Collected data:

****************************************

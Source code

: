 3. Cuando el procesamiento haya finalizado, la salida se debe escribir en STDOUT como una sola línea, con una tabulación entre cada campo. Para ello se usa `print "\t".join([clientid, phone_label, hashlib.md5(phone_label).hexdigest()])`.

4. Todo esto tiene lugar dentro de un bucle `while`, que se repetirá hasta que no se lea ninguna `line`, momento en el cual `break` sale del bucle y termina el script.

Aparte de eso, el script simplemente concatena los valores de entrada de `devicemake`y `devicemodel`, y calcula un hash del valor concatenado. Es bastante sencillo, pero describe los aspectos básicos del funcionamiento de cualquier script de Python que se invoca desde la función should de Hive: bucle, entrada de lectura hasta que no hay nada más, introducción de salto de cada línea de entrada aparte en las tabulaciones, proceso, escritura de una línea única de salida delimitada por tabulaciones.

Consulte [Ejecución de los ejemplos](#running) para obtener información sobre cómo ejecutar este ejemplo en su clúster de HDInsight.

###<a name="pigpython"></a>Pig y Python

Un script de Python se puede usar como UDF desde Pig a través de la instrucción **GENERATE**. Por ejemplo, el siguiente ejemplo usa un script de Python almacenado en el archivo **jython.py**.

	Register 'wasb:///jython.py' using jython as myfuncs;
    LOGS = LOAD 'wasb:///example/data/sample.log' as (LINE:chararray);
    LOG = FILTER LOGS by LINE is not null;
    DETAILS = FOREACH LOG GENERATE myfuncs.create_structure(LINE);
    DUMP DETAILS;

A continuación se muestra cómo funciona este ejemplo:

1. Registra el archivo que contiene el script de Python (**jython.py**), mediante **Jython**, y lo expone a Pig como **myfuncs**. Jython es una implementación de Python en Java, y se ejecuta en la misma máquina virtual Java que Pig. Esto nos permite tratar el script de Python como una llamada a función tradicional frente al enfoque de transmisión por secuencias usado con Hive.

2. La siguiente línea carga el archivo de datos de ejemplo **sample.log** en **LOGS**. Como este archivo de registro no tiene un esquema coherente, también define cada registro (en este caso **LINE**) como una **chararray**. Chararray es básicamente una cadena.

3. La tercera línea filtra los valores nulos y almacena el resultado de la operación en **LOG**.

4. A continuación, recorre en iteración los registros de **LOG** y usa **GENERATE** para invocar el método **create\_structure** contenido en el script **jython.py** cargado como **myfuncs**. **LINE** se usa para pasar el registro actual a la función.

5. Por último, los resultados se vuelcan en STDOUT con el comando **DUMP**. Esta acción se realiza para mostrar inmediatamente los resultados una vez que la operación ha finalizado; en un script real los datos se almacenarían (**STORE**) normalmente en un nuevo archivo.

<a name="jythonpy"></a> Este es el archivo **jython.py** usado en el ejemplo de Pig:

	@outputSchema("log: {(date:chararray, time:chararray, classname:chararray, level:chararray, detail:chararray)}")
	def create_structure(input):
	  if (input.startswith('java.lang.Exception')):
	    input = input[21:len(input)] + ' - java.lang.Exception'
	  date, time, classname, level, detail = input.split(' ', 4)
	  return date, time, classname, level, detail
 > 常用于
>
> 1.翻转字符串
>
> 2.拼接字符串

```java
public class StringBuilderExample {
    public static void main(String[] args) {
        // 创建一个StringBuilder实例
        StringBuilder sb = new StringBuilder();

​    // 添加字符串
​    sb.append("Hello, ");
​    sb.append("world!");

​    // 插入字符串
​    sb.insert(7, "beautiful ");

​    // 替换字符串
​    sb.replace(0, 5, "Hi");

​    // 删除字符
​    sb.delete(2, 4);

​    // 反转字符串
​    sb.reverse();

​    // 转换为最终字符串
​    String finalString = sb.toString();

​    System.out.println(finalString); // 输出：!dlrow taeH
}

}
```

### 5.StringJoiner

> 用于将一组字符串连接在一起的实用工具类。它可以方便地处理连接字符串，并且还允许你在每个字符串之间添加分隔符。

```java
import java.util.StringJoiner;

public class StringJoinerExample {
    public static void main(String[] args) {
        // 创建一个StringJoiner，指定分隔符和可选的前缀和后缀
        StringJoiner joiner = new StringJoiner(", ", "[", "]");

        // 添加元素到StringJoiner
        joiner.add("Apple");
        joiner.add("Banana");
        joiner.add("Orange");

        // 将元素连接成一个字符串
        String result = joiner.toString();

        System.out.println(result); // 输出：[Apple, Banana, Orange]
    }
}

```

****************************************

• [EXERCISE OBJECTIVE]:
Nothing beyond the lines from the start of the entries through the line with "A continuación se" should appear. Repeat those lines exactly, both ends included.

• [EXERCISE RESPONSE]:
Source code

: 3. Cuando el procesamiento haya finalizado, la salida se debe escribir en STDOUT como una sola línea, con una tabulación entre cada campo. Para ello se usa `print "\t".join([clientid, phone_label, hashlib.md5(phone_label).hexdigest()])`.

4. Todo esto tiene lugar dentro de un bucle `while`, que se repetirá hasta que no se lea ninguna `line`, momento en el cual `break` sale del bucle y termina el script.

Aparte de eso, el script simplemente concatena los valores de entrada de `devicemake`y `devicemodel`, y calcula un hash del valor concatenado. Es bastante sencillo, pero describe los aspectos básicos del funcionamiento de cualquier script de Python que se invoca desde la función should de Hive: bucle, entrada de lectura hasta que no hay nada más, introducción de salto de cada línea de entrada aparte en las tabulaciones, proceso, escritura de una línea única de salida delimitada por tabulaciones.

Consulte [Ejecución de los ejemplos](#running) para obtener información sobre cómo ejecutar este ejemplo en su clúster de HDInsight.

###<a name="pigpython"></a>Pig y Python

Un script de Python se puede usar como UDF desde Pig a través de la instrucción **GENERATE**. Por ejemplo, el siguiente ejemplo usa un script de Python almacenado en el archivo **jython.py**.

	Register 'wasb:///jython.py' using jython as myfuncs;
    LOGS = LOAD 'wasb:///example/data/sample.log' as (LINE:chararray);
    LOG = FILTER LOGS by LINE is not null;
    DETAILS = FOREACH LOG GENERATE myfuncs.create_structure(LINE);
    DUMP DETAILS;

A continuación se muestra cómo funciona este ejemplo:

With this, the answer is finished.